Ces évolutions constitueraient une bonne nouvelle pour les filières françaises si elles ne profitaient essentiellement aux origines étrangères. Selon la même étude, les importations de viande ont progressé sur la même période de 5%, la palme revenant à la viande de volaille (+ 8,6 %), devant les importations de viande porcine (+ 3,9 %). La part des importations a dépassé les 50% pour la viande de poulet ! Dans le même temps, la viande bovine a jugulé cette tendance, les importations ayant connu une baisse de - 0,8 % en 2025 après - 0,3 % en 2024 et - 5,7 % en 2023. La part des produits exportés progresse cependant légèrement, à 26%.
Toujours est-il que les Français, en dépit de différentes injonctions, apprécient plus que jamais d’équilibrer leur alimentation avec la viande. Ses bénéfices nutritionnels, souvent questionnés, sont de mieux en mieux connus, comme en témoignent plusieurs articles que nous vous proposons dans cette édition de Viandes&Produits Carnés. Deux contributions "Modélisation de l’effet matrice de la viande" et "Effet matrice de la viande : déterminants et implications nutritionnelles" par des équipes de l’Unité Qualité des Produits Animaux d’INRAE et de l’Université Clermont Auvergne permettent de mieux comprendre l’effet matrice dans la biodisponibilité des nutriments de la viande. Un autre article ("Biodisponibilité des vitamines et de la choline dans les produits animaux") éclaire la manière dont les produits animaux sont des vecteurs de vitamines et de choline biodisponibles trop longtemps négligés.

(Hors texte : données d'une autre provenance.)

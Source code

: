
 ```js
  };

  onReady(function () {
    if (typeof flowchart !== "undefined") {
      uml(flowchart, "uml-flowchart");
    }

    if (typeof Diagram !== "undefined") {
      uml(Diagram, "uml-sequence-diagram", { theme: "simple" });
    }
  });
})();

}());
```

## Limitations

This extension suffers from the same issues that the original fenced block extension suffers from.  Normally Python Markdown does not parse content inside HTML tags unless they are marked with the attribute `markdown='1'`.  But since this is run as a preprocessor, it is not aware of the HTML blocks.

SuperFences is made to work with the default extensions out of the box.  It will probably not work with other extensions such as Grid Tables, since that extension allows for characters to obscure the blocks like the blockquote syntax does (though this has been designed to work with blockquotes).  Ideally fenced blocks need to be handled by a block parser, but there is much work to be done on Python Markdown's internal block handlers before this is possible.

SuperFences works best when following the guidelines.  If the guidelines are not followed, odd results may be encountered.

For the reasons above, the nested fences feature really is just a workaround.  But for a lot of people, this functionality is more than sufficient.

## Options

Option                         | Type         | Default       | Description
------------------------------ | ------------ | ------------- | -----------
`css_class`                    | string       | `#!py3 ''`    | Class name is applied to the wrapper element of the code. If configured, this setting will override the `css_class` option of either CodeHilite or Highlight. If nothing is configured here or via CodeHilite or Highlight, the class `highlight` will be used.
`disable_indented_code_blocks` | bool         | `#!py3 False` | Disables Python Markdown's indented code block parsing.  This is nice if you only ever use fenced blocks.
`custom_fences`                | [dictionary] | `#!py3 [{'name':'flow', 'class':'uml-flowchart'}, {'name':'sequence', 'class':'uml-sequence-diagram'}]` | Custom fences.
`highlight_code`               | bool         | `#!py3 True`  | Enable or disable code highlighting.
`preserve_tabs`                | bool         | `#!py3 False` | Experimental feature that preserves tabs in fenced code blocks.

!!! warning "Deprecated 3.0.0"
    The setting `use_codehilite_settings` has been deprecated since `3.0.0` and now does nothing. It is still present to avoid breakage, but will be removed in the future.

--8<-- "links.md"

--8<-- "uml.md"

Des domaines où les champs d’investigation sont encore importants.
Également à lire dans cette édition, une présentation des enjeux et projets de l’UMT Imerviande qui entend accompagner les transitions technologiques, humaines et numériques des filières viandes françaises et une étude sur le rôle de l’élevage ovin dans les régions steppiques algériennes.